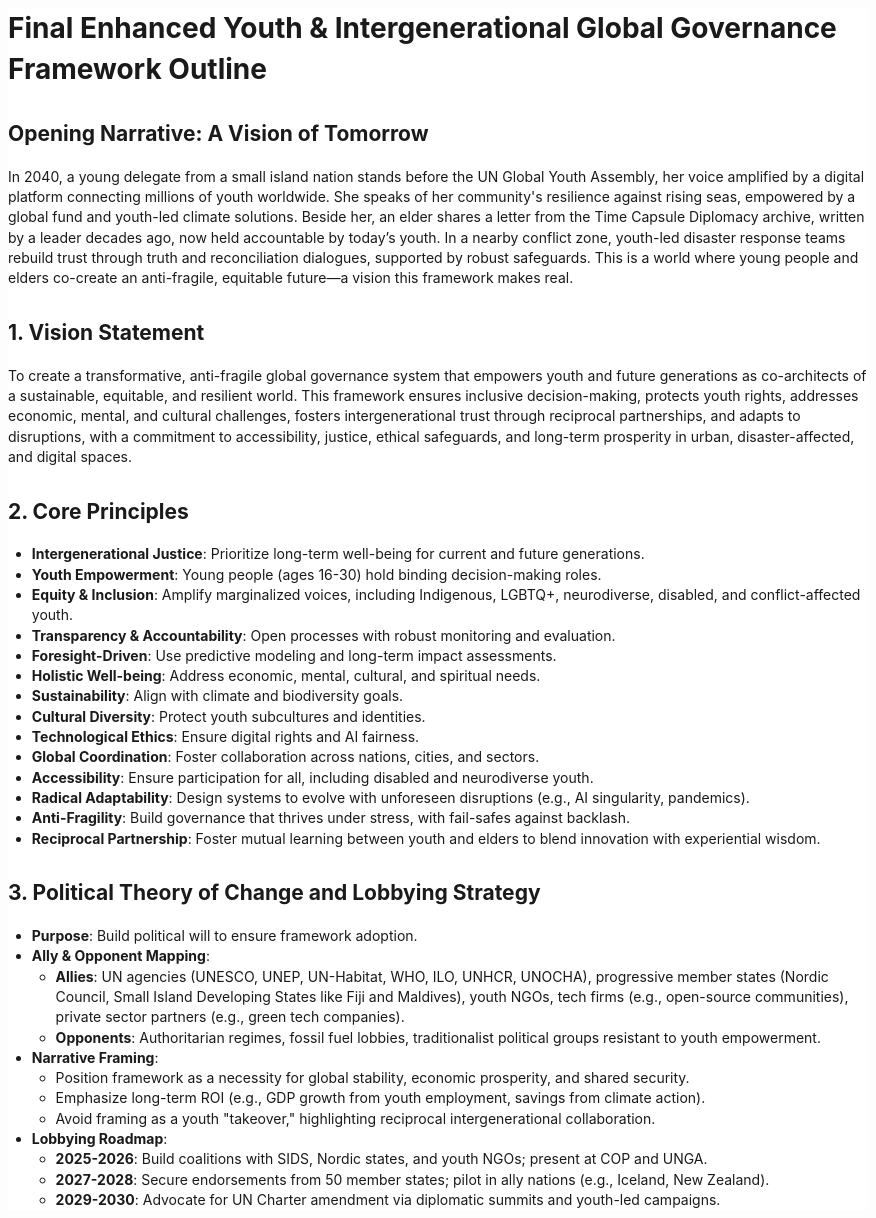 # Final Enhanced Youth & Intergenerational Global Governance Framework Outline

## Opening Narrative: A Vision of Tomorrow
In 2040, a young delegate from a small island nation stands before the UN Global Youth Assembly, her voice amplified by a digital platform connecting millions of youth worldwide. She speaks of her community's resilience against rising seas, empowered by a global fund and youth-led climate solutions. Beside her, an elder shares a letter from the Time Capsule Diplomacy archive, written by a leader decades ago, now held accountable by today’s youth. In a nearby conflict zone, youth-led disaster response teams rebuild trust through truth and reconciliation dialogues, supported by robust safeguards. This is a world where young people and elders co-create an anti-fragile, equitable future—a vision this framework makes real.

## 1. Vision Statement
To create a transformative, anti-fragile global governance system that empowers youth and future generations as co-architects of a sustainable, equitable, and resilient world. This framework ensures inclusive decision-making, protects youth rights, addresses economic, mental, and cultural challenges, fosters intergenerational trust through reciprocal partnerships, and adapts to disruptions, with a commitment to accessibility, justice, ethical safeguards, and long-term prosperity in urban, disaster-affected, and digital spaces.

## 2. Core Principles
- **Intergenerational Justice**: Prioritize long-term well-being for current and future generations.
- **Youth Empowerment**: Young people (ages 16-30) hold binding decision-making roles.
- **Equity & Inclusion**: Amplify marginalized voices, including Indigenous, LGBTQ+, neurodiverse, disabled, and conflict-affected youth.
- **Transparency & Accountability**: Open processes with robust monitoring and evaluation.
- **Foresight-Driven**: Use predictive modeling and long-term impact assessments.
- **Holistic Well-being**: Address economic, mental, cultural, and spiritual needs.
- **Sustainability**: Align with climate and biodiversity goals.
- **Cultural Diversity**: Protect youth subcultures and identities.
- **Technological Ethics**: Ensure digital rights and AI fairness.
- **Global Coordination**: Foster collaboration across nations, cities, and sectors.
- **Accessibility**: Ensure participation for all, including disabled and neurodiverse youth.
- **Radical Adaptability**: Design systems to evolve with unforeseen disruptions (e.g., AI singularity, pandemics).
- **Anti-Fragility**: Build governance that thrives under stress, with fail-safes against backlash.
- **Reciprocal Partnership**: Foster mutual learning between youth and elders to blend innovation with experiential wisdom.

## 3. Political Theory of Change and Lobbying Strategy
- **Purpose**: Build political will to ensure framework adoption.
- **Ally & Opponent Mapping**:
  - **Allies**: UN agencies (UNESCO, UNEP, UN-Habitat, WHO, ILO, UNHCR, UNOCHA), progressive member states (Nordic Council, Small Island Developing States like Fiji and Maldives), youth NGOs, tech firms (e.g., open-source communities), private sector partners (e.g., green tech companies).
  - **Opponents**: Authoritarian regimes, fossil fuel lobbies, traditionalist political groups resistant to youth empowerment.
- **Narrative Framing**:
  - Position framework as a necessity for global stability, economic prosperity, and shared security.
  - Emphasize long-term ROI (e.g., GDP growth from youth employment, savings from climate action).
  - Avoid framing as a youth "takeover," highlighting reciprocal intergenerational collaboration.
- **Lobbying Roadmap**:
  - **2025-2026**: Build coalitions with SIDS, Nordic states, and youth NGOs; present at COP and UNGA.
  - **2027-2028**: Secure endorsements from 50 member states; pilot in ally nations (e.g., Iceland, New Zealand).
  - **2029-2030**: Advocate for UN Charter amendment via diplomatic summits and youth-led campaigns.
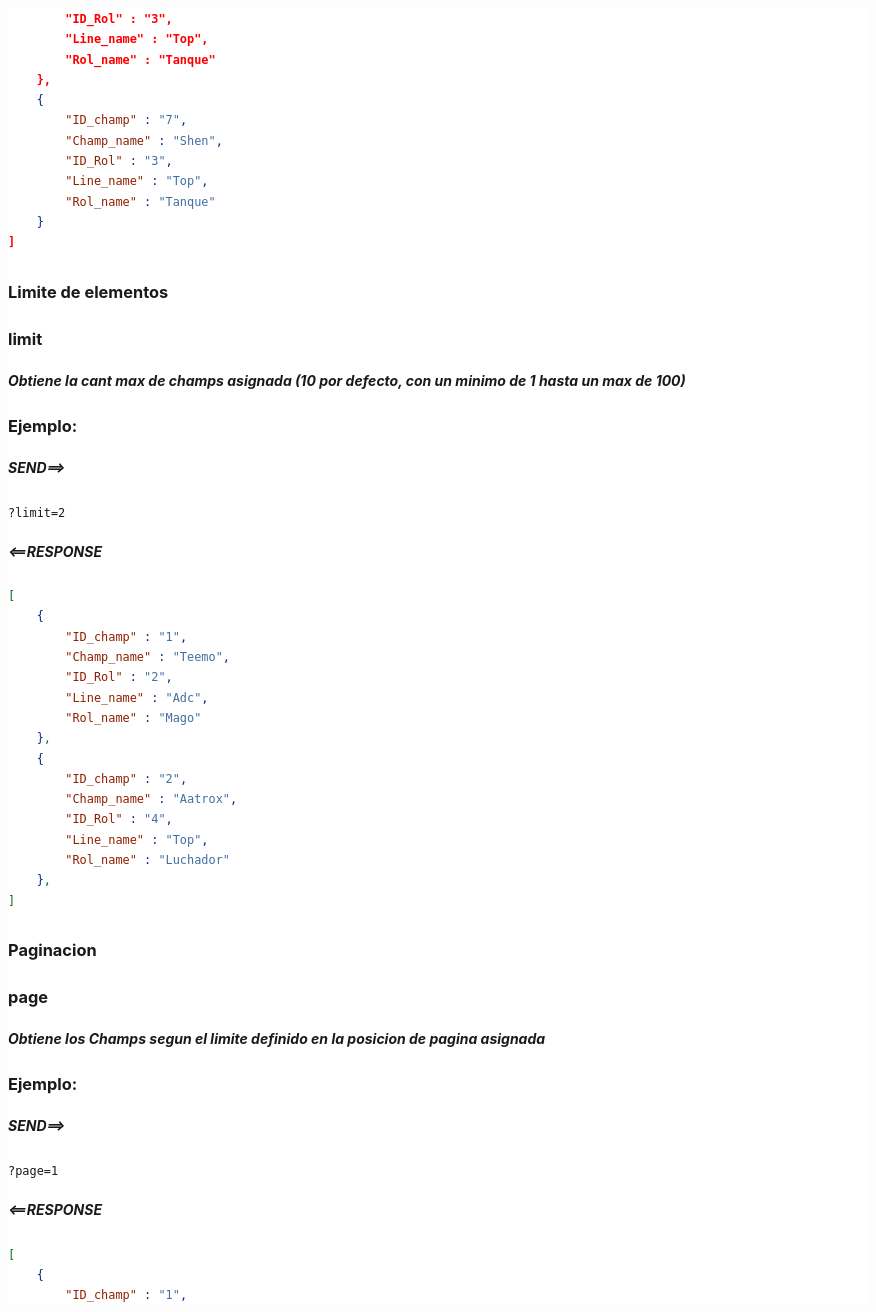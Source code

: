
 ```json
        "ID_Rol" : "3",
        "Line_name" : "Top",
        "Rol_name" : "Tanque"
    },
    {
        "ID_champ" : "7",
        "Champ_name" : "Shen",
        "ID_Rol" : "3",
        "Line_name" : "Top",
        "Rol_name" : "Tanque"
    }
]
```

## 
### Limite de elementos
### limit
##### Obtiene la cant max de champs asignada (10 por defecto, con un minimo de 1 hasta un max de 100)
### Ejemplo:
##### SEND==>
```txt
?limit=2
```
##### <==RESPONSE
```json
[
    {
        "ID_champ" : "1",
        "Champ_name" : "Teemo",
        "ID_Rol" : "2",
        "Line_name" : "Adc",
        "Rol_name" : "Mago"
    },
    {
        "ID_champ" : "2",
        "Champ_name" : "Aatrox",
        "ID_Rol" : "4",
        "Line_name" : "Top",
        "Rol_name" : "Luchador"
    },
]
```

## 
### Paginacion
### page
##### Obtiene los Champs segun el limite definido en la posicion de pagina asignada
### Ejemplo:
##### SEND==>
```txt
?page=1
```
##### <==RESPONSE
```json
[
    {
        "ID_champ" : "1",
```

● **What the exercise asks**:
Give the material above again exactly as it stands, minus any images.

● **Finished exercise**:
 # Final Enhanced Youth & Intergenerational Global Governance Framework Outline

## Opening Narrative: A Vision of Tomorrow
In 2040, a young delegate from a small island nation stands before the UN Global Youth Assembly, her voice amplified by a digital platform connecting millions of youth worldwide. She speaks of her community's resilience against rising seas, empowered by a global fund and youth-led climate solutions. Beside her, an elder shares a letter from the Time Capsule Diplomacy archive, written by a leader decades ago, now held accountable by today’s youth. In a nearby conflict zone, youth-led disaster response teams rebuild trust through truth and reconciliation dialogues, supported by robust safeguards. This is a world where young people and elders co-create an anti-fragile, equitable future—a vision this framework makes real.

## 1. Vision Statement
To create a transformative, anti-fragile global governance system that empowers youth and future generations as co-architects of a sustainable, equitable, and resilient world. This framework ensures inclusive decision-making, protects youth rights, addresses economic, mental, and cultural challenges, fosters intergenerational trust through reciprocal partnerships, and adapts to disruptions, with a commitment to accessibility, justice, ethical safeguards, and long-term prosperity in urban, disaster-affected, and digital spaces.

## 2. Core Principles
- **Intergenerational Justice**: Prioritize long-term well-being for current and future generations.
- **Youth Empowerment**: Young people (ages 16-30) hold binding decision-making roles.
- **Equity & Inclusion**: Amplify marginalized voices, including Indigenous, LGBTQ+, neurodiverse, disabled, and conflict-affected youth.
- **Transparency & Accountability**: Open processes with robust monitoring and evaluation.
- **Foresight-Driven**: Use predictive modeling and long-term impact assessments.
- **Holistic Well-being**: Address economic, mental, cultural, and spiritual needs.
- **Sustainability**: Align with climate and biodiversity goals.
- **Cultural Diversity**: Protect youth subcultures and identities.
- **Technological Ethics**: Ensure digital rights and AI fairness.
- **Global Coordination**: Foster collaboration across nations, cities, and sectors.
- **Accessibility**: Ensure participation for all, including disabled and neurodiverse youth.
- **Radical Adaptability**: Design systems to evolve with unforeseen disruptions (e.g., AI singularity, pandemics).
- **Anti-Fragility**: Build governance that thrives under stress, with fail-safes against backlash.
- **Reciprocal Partnership**: Foster mutual learning between youth and elders to blend innovation with experiential wisdom.

## 3. Political Theory of Change and Lobbying Strategy
- **Purpose**: Build political will to ensure framework adoption.
- **Ally & Opponent Mapping**:
  - **Allies**: UN agencies (UNESCO, UNEP, UN-Habitat, WHO, ILO, UNHCR, UNOCHA), progressive member states (Nordic Council, Small Island Developing States like Fiji and Maldives), youth NGOs, tech firms (e.g., open-source communities), private sector partners (e.g., green tech companies).
  - **Opponents**: Authoritarian regimes, fossil fuel lobbies, traditionalist political groups resistant to youth empowerment.
- **Narrative Framing**:
  - Position framework as a necessity for global stability, economic prosperity, and shared security.
  - Emphasize long-term ROI (e.g., GDP growth from youth employment, savings from climate action).
  - Avoid framing as a youth "takeover," highlighting reciprocal intergenerational collaboration.
- **Lobbying Roadmap**:
  - **2025-2026**: Build coalitions with SIDS, Nordic states, and youth NGOs; present at COP and UNGA.
  - **2027-2028**: Secure endorsements from 50 member states; pilot in ally nations (e.g., Iceland, New Zealand).
  - **2029-2030**: Advocate for UN Charter amendment via diplomatic summits and youth-led campaigns.
Source code

:
 ```json
        "ID_Rol" : "3",
        "Line_name" : "Top",
        "Rol_name" : "Tanque"
    },
    {
        "ID_champ" : "7",
        "Champ_name" : "Shen",
        "ID_Rol" : "3",
        "Line_name" : "Top",
        "Rol_name" : "Tanque"
    }
]
```

## 
### Limite de elementos
### limit
##### Obtiene la cant max de champs asignada (10 por defecto, con un minimo de 1 hasta un max de 100)
### Ejemplo:
##### SEND==>
```txt
?limit=2
```
##### <==RESPONSE
```json
[
    {
        "ID_champ" : "1",
        "Champ_name" : "Teemo",
        "ID_Rol" : "2",
        "Line_name" : "Adc",
        "Rol_name" : "Mago"
    },
    {
        "ID_champ" : "2",
        "Champ_name" : "Aatrox",
        "ID_Rol" : "4",
        "Line_name" : "Top",
        "Rol_name" : "Luchador"
    },
]
```

## 
### Paginacion
### page
##### Obtiene los Champs segun el limite definido en la posicion de pagina asignada
### Ejemplo:
##### SEND==>
```txt
?page=1
```
##### <==RESPONSE
```json
[
    {
        "ID_champ" : "1",
```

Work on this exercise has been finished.